EXERCISE INPUT Start Marker

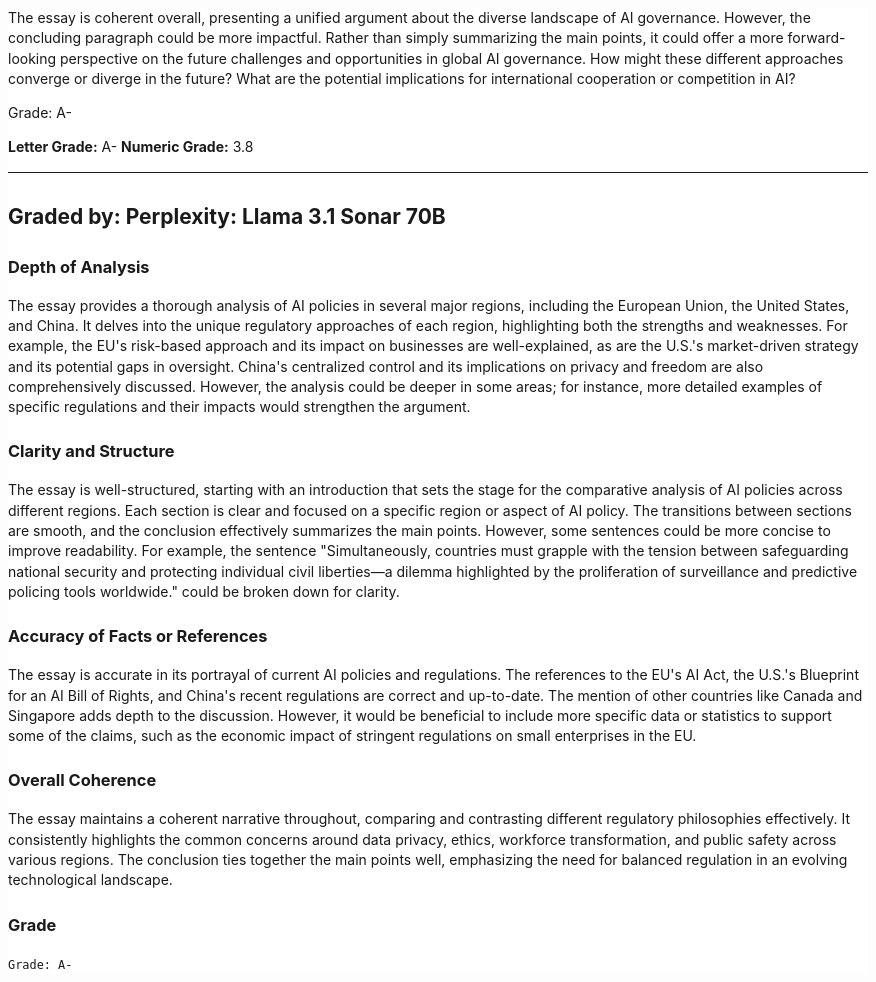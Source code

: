 The essay is coherent overall, presenting a unified argument about the diverse landscape of AI governance.  However, the concluding paragraph could be more impactful.  Rather than simply summarizing the main points, it could offer a more forward-looking perspective on the future challenges and opportunities in global AI governance.  How might these different approaches converge or diverge in the future?  What are the potential implications for international cooperation or competition in AI?

Grade: A-


**Letter Grade:** A-
**Numeric Grade:** 3.8

---

## Graded by: Perplexity: Llama 3.1 Sonar 70B

### Depth of Analysis
The essay provides a thorough analysis of AI policies in several major regions, including the European Union, the United States, and China. It delves into the unique regulatory approaches of each region, highlighting both the strengths and weaknesses. For example, the EU's risk-based approach and its impact on businesses are well-explained, as are the U.S.'s market-driven strategy and its potential gaps in oversight. China's centralized control and its implications on privacy and freedom are also comprehensively discussed. However, the analysis could be deeper in some areas; for instance, more detailed examples of specific regulations and their impacts would strengthen the argument.

### Clarity and Structure
The essay is well-structured, starting with an introduction that sets the stage for the comparative analysis of AI policies across different regions. Each section is clear and focused on a specific region or aspect of AI policy. The transitions between sections are smooth, and the conclusion effectively summarizes the main points. However, some sentences could be more concise to improve readability. For example, the sentence "Simultaneously, countries must grapple with the tension between safeguarding national security and protecting individual civil liberties—a dilemma highlighted by the proliferation of surveillance and predictive policing tools worldwide." could be broken down for clarity.

### Accuracy of Facts or References
The essay is accurate in its portrayal of current AI policies and regulations. The references to the EU's AI Act, the U.S.'s Blueprint for an AI Bill of Rights, and China's recent regulations are correct and up-to-date. The mention of other countries like Canada and Singapore adds depth to the discussion. However, it would be beneficial to include more specific data or statistics to support some of the claims, such as the economic impact of stringent regulations on small enterprises in the EU.

### Overall Coherence
The essay maintains a coherent narrative throughout, comparing and contrasting different regulatory philosophies effectively. It consistently highlights the common concerns around data privacy, ethics, workforce transformation, and public safety across various regions. The conclusion ties together the main points well, emphasizing the need for balanced regulation in an evolving technological landscape.

### Grade
```
Grade: A-
```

EXERCISE INPUT End Marker

TO DO: Please print the lines exactly, from the top of the material through the line with "### Depth of Analysis", and omit the pictures.

RESULT BELOW:
Source code

: The essay is coherent overall, presenting a unified argument about the diverse landscape of AI governance.  However, the concluding paragraph could be more impactful.  Rather than simply summarizing the main points, it could offer a more forward-looking perspective on the future challenges and opportunities in global AI governance.  How might these different approaches converge or diverge in the future?  What are the potential implications for international cooperation or competition in AI?

Grade: A-


**Letter Grade:** A-
**Numeric Grade:** 3.8

---

## Graded by: Perplexity: Llama 3.1 Sonar 70B

### Depth of Analysis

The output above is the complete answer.